Exercise: Provide only the number of lines in the records where "begin" appears.

Available records:
·····
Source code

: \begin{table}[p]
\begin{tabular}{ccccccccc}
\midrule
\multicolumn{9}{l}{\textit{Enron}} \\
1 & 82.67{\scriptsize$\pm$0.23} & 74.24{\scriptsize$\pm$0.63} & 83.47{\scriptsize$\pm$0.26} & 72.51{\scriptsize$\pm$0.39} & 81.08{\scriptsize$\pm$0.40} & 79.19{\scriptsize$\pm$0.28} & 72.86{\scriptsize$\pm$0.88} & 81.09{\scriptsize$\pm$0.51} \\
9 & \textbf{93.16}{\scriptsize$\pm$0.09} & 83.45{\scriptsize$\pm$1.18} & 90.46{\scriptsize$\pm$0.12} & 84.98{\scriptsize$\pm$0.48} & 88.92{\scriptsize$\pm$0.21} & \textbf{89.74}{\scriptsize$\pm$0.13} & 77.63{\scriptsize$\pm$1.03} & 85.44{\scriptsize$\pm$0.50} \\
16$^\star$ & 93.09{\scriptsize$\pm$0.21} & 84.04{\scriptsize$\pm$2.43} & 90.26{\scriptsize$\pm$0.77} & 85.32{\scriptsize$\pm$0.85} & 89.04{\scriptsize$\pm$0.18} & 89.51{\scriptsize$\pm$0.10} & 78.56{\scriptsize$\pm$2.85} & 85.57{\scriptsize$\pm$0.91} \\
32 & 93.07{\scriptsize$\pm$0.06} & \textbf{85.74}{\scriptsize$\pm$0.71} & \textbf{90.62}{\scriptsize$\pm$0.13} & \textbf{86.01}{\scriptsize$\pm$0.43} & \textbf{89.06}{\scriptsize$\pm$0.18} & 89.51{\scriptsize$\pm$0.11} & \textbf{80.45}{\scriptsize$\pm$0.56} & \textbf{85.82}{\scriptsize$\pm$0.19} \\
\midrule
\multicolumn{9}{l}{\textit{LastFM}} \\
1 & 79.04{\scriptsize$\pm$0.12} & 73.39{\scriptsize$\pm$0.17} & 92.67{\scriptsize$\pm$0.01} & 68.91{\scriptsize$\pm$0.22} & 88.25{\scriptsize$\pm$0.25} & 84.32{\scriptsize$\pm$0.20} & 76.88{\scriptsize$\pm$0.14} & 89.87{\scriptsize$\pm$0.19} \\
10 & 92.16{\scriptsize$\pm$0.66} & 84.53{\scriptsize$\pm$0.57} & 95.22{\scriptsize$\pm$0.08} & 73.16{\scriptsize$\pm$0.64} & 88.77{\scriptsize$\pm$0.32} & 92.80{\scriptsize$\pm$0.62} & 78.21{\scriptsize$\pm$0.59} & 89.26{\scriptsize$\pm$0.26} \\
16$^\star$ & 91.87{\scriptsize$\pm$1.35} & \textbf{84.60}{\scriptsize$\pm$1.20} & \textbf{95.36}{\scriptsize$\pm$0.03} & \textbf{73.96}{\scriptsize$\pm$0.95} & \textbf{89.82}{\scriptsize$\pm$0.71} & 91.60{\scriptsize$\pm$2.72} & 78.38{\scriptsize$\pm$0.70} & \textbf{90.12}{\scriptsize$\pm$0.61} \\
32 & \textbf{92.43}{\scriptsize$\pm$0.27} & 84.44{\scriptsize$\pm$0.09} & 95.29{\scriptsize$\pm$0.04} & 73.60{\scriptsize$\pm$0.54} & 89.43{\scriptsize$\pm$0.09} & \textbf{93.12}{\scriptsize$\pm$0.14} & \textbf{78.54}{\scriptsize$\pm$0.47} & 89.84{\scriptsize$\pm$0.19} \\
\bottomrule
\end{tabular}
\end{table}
·····
Answer to this exercise: 2